Saturday, December 8, 2018

SHOWCASE • “Market Futures,” by M. Ian Bell




Part Two

Previously, in Part One
Two murder victims: a depraved old artist and a promising young schoolteacher. Plenty of people with motive to kill the former but not the opportunity, but not one person with a grudge against the latter. Something must connect the two murders besides the unusual cause of death—but what?

Detective Ellouise Nielson has had some tough cases before, but this one is setting a new high bar...



The detectives sat in the briefing room, elbows on the glass-topped table that doubled as dashboard. Sergeant Waterton tapped at the dash and pushed photos around into various combinations. He settled on the close-up of a young girl, dead in the eyes if such a thing could be rendered in oil paint, beside the driver’s license photo of Lisa Burrington.
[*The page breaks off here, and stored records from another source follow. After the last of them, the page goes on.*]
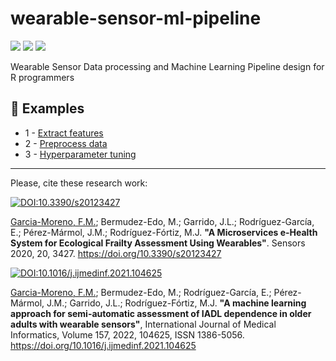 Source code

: # wearable-sensor-ml-pipeline
<img src="https://img.shields.io/github/license/frangam/wearable-sensor-ml-pipeline.svg"> <img src="https://img.shields.io/github/release/frangam/wearable-sensor-ml-pipeline.svg"/> <img src="https://img.shields.io/github/downloads/frangam/wearable-sensor-ml-pipeline/total.svg"/>

Wearable Sensor Data processing and Machine Learning Pipeline design for R programmers


## :book: Examples
- 1 - [Extract features](https://github.com/frangam/wearable-sensor-ml-pipeline/blob/main/examples/extract-features.R)
- 2 - [Preprocess data](https://github.com/frangam/wearable-sensor-ml-pipeline/blob/main/examples/preprocess-data.R)
- 3 - [Hyperparameter tuning](https://github.com/frangam/wearable-sensor-ml-pipeline/blob/main/examples/hypeparemter-tuning.R)

---

Please, cite these research work:

[![DOI:10.3390/s20123427](http://img.shields.io/badge/DOI-10.3390/s20123427-067c7f.svg)](https://doi.org/10.3390/s20123427)

[Garcia-Moreno, F.M.](https://frangam.com/); Bermudez-Edo, M.; Garrido, J.L.; Rodríguez-García, E.; Pérez-Mármol, J.M.; Rodríguez-Fórtiz, M.J. **"A Microservices e-Health System for Ecological Frailty Assessment Using Wearables"**. Sensors 2020, 20, 3427. https://doi.org/10.3390/s20123427


[![DOI:10.1016/j.ijmedinf.2021.104625](http://img.shields.io/badge/DOI-10.1016/j.ijmedinf.2021.104625-ff9b47.svg)](https://doi.org/10.1016/j.ijmedinf.2021.104625)

[Garcia-Moreno, F.M.](https://frangam.com/); Bermudez-Edo, M.; Rodríguez-García, E.; Pérez-Mármol, J.M.; Garrido, J.L.; Rodríguez-Fórtiz, M.J. 
**"A machine learning approach for semi-automatic assessment of IADL dependence in older adults with wearable sensors"**,
International Journal of Medical Informatics, Volume 157, 2022, 104625, ISSN 1386-5056. https://doi.org/10.1016/j.ijmedinf.2021.104625
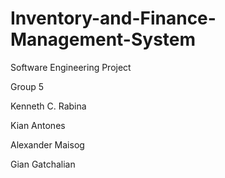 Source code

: # Inventory-and-Finance-Management-System
Software Engineering Project


Group 5

Kenneth C. Rabina

Kian Antones

Alexander Maisog

Gian Gatchalian

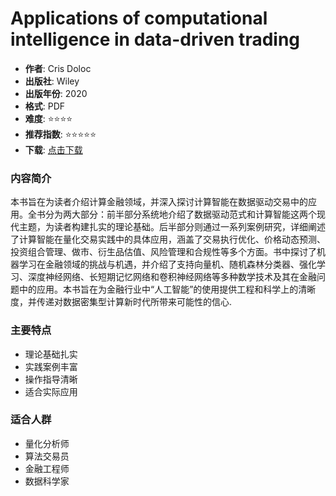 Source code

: # Applications of computational intelligence in data-driven trading

- **作者**: Cris Doloc
- **出版社**: Wiley
- **出版年份**: 2020
- **格式**: PDF
- **难度**: ⭐⭐⭐⭐
- **推荐指数**: ⭐⭐⭐⭐⭐
- **下载**: [点击下载](https://quant-wiki.com/pdf/Applications%20of%20computational%20intelligence%20in%20data-driven%20trading-Wiley%20%282020%29.pdf)

### 内容简介

本书旨在为读者介绍计算金融领域，并深入探讨计算智能在数据驱动交易中的应用。全书分为两大部分：前半部分系统地介绍了数据驱动范式和计算智能这两个现代主题，为读者构建扎实的理论基础。后半部分则通过一系列案例研究，详细阐述了计算智能在量化交易实践中的具体应用，涵盖了交易执行优化、价格动态预测、投资组合管理、做市、衍生品估值、风险管理和合规性等多个方面。书中探讨了机器学习在金融领域的挑战与机遇，并介绍了支持向量机、随机森林分类器、强化学习、深度神经网络、长短期记忆网络和卷积神经网络等多种数学技术及其在金融问题中的应用。本书旨在为金融行业中“人工智能”的使用提供工程和科学上的清晰度，并传递对数据密集型计算新时代所带来可能性的信心.

### 主要特点

- 理论基础扎实
- 实践案例丰富
- 操作指导清晰
- 适合实际应用

### 适合人群

- 量化分析师
- 算法交易员
- 金融工程师
- 数据科学家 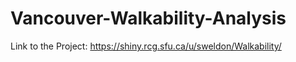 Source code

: # Vancouver-Walkability-Analysis

Link to the Project: https://shiny.rcg.sfu.ca/u/sweldon/Walkability/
Anders watched as he tapped at the table.

“Tried that,” he said. “It’s in the report.”

“I read the report,” Waterton said. “Wanted to see it for myself.”

Dr. Sonia Ortiz was liaising as the precinct psychologist when the Bureau could spare her, and she entered the briefing room quietly. Nielson nodded as the door clicked shut behind her. Waterton kept his eyes on the photos and Anders kept his eyes on Waterton. After a moment, Ortiz cleared her throat.
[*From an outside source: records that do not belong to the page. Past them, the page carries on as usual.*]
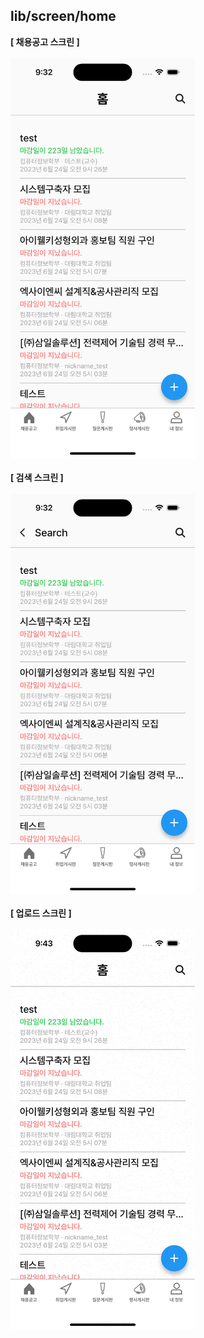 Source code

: ## lib/screen/home

<b>[ 채용공고 스크린 ]</b>
<br />
<br />
<img src="https://github.com/hugesilver/Flutter_Employting/blob/main/readme/home/home.png" width="auto" height="640px">
<br />
<br />
<b>[ 검색 스크린 ]</b>
<br />
<br />
<img src="https://github.com/hugesilver/Flutter_Employting/blob/main/readme/home/search.png" width="auto" height="640px">
<br />
<br />
<b>[ 업로드 스크린 ]</b>
<br />
<br />
<img src="https://github.com/hugesilver/Flutter_Employting/blob/main/readme/home/upload.gif" width="auto" height="640px">

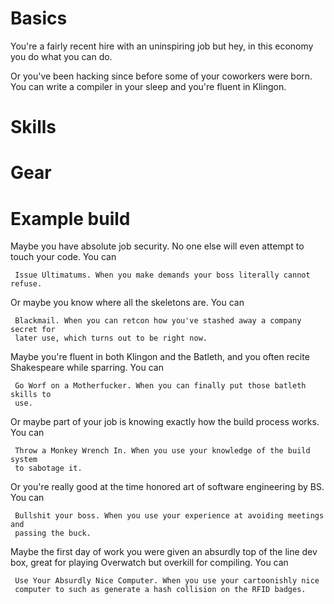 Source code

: # Basics

You're a fairly recent hire with an uninspiring job but hey, in this economy you
do what you can do.

Or you've been hacking since before some of your coworkers were born. You can
write a compiler in your sleep and you're fluent in Klingon.

# Skills

# Gear

# Example build

Maybe you have absolute job security. No one else will even attempt to touch
your code. You can

     Issue Ultimatums. When you make demands your boss literally cannot refuse.

Or maybe you know where all the skeletons are. You can

     Blackmail. When you can retcon how you've stashed away a company secret for
     later use, which turns out to be right now.

Maybe you're fluent in both Klingon and the Batleth, and you often recite
Shakespeare while sparring. You can

     Go Worf on a Motherfucker. When you can finally put those batleth skills to
     use.

Or maybe part of your job is knowing exactly how the build process works. You
can

     Throw a Monkey Wrench In. When you use your knowledge of the build system
     to sabotage it.

Or you're really good at the time honored art of software engineering by BS. You
can

     Bullshit your boss. When you use your experience at avoiding meetings and
     passing the buck.

Maybe the first day of work you were given an absurdly top of the line dev box,
great for playing Overwatch but overkill for compiling. You can

     Use Your Absurdly Nice Computer. When you use your cartoonishly nice
     computer to such as generate a hash collision on the RFID badges.
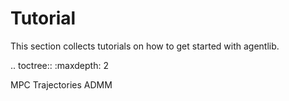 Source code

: Tutorial
========

This section collects tutorials on how to get started with agentlib.

.. toctree::
   :maxdepth: 2

   MPC
   Trajectories
   ADMM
“If you are considering a link between Friedemann’s paintings and the second victim, I might note that most of Friedemann’s women were dark-haired.”
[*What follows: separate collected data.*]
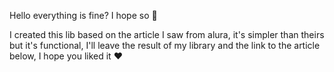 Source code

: Hello everything is fine? I hope so 🥰

I created this lib based on the article I saw from alura,
it's simpler than theirs but it's functional, I'll leave the result of my library and the link to the article below, I hope you liked it ❤️
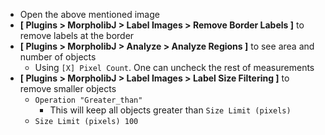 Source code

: - Open the above mentioned image
- **[ Plugins > MorpholibJ > Label Images > Remove Border Labels ]** to remove labels at the border
- **[ Plugins > MorpholibJ > Analyze > Analyze Regions ]** to see area and number of objects
  - Using `[X] Pixel Count`. One can uncheck the rest of measurements
- **[ Plugins > MorpholibJ > Label Images > Label Size Filtering ]** to remove smaller objects
  - `Operation "Greater_than"`
    - This will keep all objects greater than `Size Limit (pixels)`
  - `Size Limit (pixels) 100`
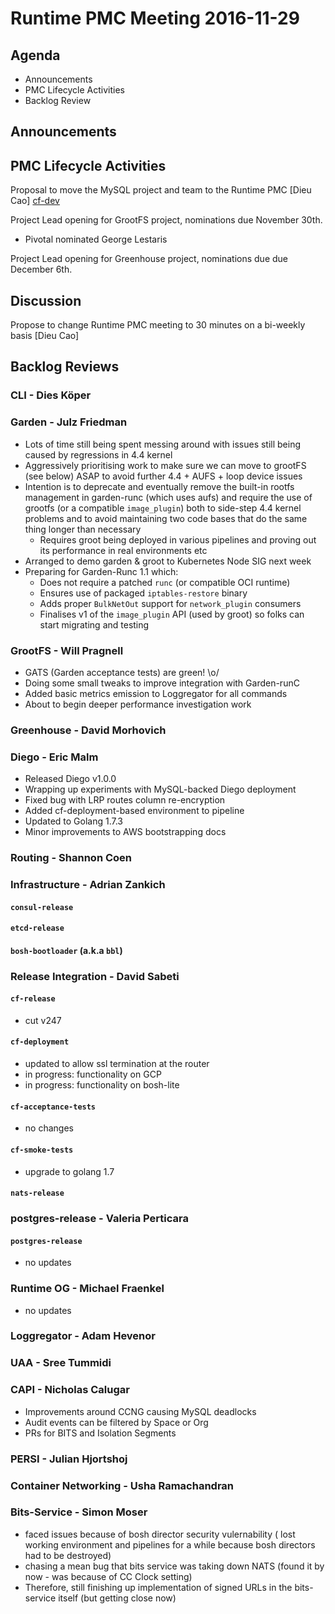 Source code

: # Runtime PMC Meeting 2016-11-29

## Agenda

* Announcements
* PMC Lifecycle Activities
* Backlog Review

## Announcements


## PMC Lifecycle Activities
Proposal to move the MySQL project and team to the Runtime PMC [Dieu Cao] [cf-dev](https://lists.cloudfoundry.org/archives/list/cf-dev@lists.cloudfoundry.org/message/VHNO2IC45WEAWO6AWV6FDTZOEL62MISF/)

Project Lead opening for GrootFS project, nominations due November 30th.
- Pivotal nominated George Lestaris

Project Lead opening for Greenhouse project, nominations due due December 6th.

## Discussion
Propose to change Runtime PMC meeting to 30 minutes on a bi-weekly basis [Dieu Cao]


## Backlog Reviews

### CLI - Dies Köper

### Garden - Julz Friedman

 - Lots of time still being spent messing around with issues still being caused by regressions in 4.4 kernel
 - Aggressively prioritising work to make sure we can move to grootFS (see below) ASAP to avoid further 4.4 + AUFS + loop device issues
 - Intention is to deprecate and eventually remove the built-in rootfs management in garden-runc (which uses aufs) and require the use of grootfs (or a compatible `image_plugin`) both to side-step 4.4 kernel problems and to avoid maintaining two code bases that do the same thing longer than necessary
    - Requires groot being deployed in various pipelines and proving out its performance in real environments etc
 - Arranged to demo garden & groot to Kubernetes Node SIG next week
 - Preparing for Garden-Runc 1.1 which:
    - Does not require a patched `runc` (or compatible OCI runtime)
    - Ensures use of packaged `iptables-restore` binary
    - Adds proper `BulkNetOut` support for `network_plugin` consumers
    - Finalises v1 of the `image_plugin` API (used by groot) so folks can start migrating and testing

### GrootFS - Will Pragnell

- GATS (Garden acceptance tests) are green! \o/
- Doing some small tweaks to improve integration with Garden-runC
- Added basic metrics emission to Loggregator for all commands
- About to begin deeper performance investigation work

### Greenhouse - David Morhovich

### Diego - Eric Malm

- Released Diego v1.0.0
- Wrapping up experiments with MySQL-backed Diego deployment
- Fixed bug with LRP routes column re-encryption
- Added cf-deployment-based environment to pipeline
- Updated to Golang 1.7.3
- Minor improvements to AWS bootstrapping docs


### Routing - Shannon Coen

### Infrastructure - Adrian Zankich

#### `consul-release`

#### `etcd-release`

#### `bosh-bootloader` (a.k.a `bbl`)

### Release Integration - David Sabeti

#### `cf-release`
- cut v247

#### `cf-deployment`
- updated to allow ssl termination at the router
- in progress: functionality on GCP
- in progress: functionality on bosh-lite

#### `cf-acceptance-tests`
- no changes

#### `cf-smoke-tests`
- upgrade to golang 1.7

#### `nats-release`

### postgres-release - Valeria Perticara

#### `postgres-release`

- no updates

### Runtime OG - Michael Fraenkel
- no updates

### Loggregator - Adam Hevenor

### UAA - Sree Tummidi

### CAPI - Nicholas Calugar
- Improvements around CCNG causing MySQL deadlocks
- Audit events can be filtered by Space or Org
- PRs for BITS and Isolation Segments

### PERSI - Julian Hjortshoj

### Container Networking - Usha Ramachandran

### Bits-Service - Simon Moser

- faced issues because of bosh director security vulernability ( lost working environment and pipelines for a while because bosh directors had to be destroyed) 
- chasing a mean bug that bits service was taking down NATS (found it by now - was because of CC Clock setting) 
- Therefore, still finishing up implementation of signed URLs in the bits-service itself (but getting close now)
Waterton turned back to the dashboard, nodding his head. He tapped at the menu and pulled up several more photos—the victims in life and in death—dates, times, locations, specimen analysis. The M.E.’s report and a map of the city highlighting residences and crime scenes.

“It would also be unusual,” Ortiz continued, “for the subjects of Friedemann’s paintings to be a possible connection to Ms. Burrington.”

Nielson leaned back in her chair. “Why do you say?”


Ortiz stepped forward and placed a heavy folder of paper reports on the dashboard glass. The manila folder seemed suddenly out of place in a room full of nothing but reflective computer surfaces.

“For one thing,” she said, “the majority of Friedemann’s subjects are prepubescent, while Ms. Burrington was twenty-four years old. For another, serial murderers orchestrate their crimes to achieve some form of psychological gratification. Each incident shares certain elements with all others, as dictated by the psychological need. I don’t see the link between these two, aside from their both being attacked with the same sort of weapon. It’s random for a serial murder.”

“We’re onto serial already?” Anders asked. “I thought three was the standard.”

“Things have changed since you were in the academy,” Waterton responded. “Bureau recognizes two or more identical murders as a serial event now.” He loosened his tie and unbuttoned his collar. Ran his hand through short-cropped, silvering hair. “Okay, so the only connection I’m seeing is the murder weapon and a spotless crime scene. No witnesses, no cameras, not a spec of evidence. And a weapon that sounds like a tiny baseball bat.”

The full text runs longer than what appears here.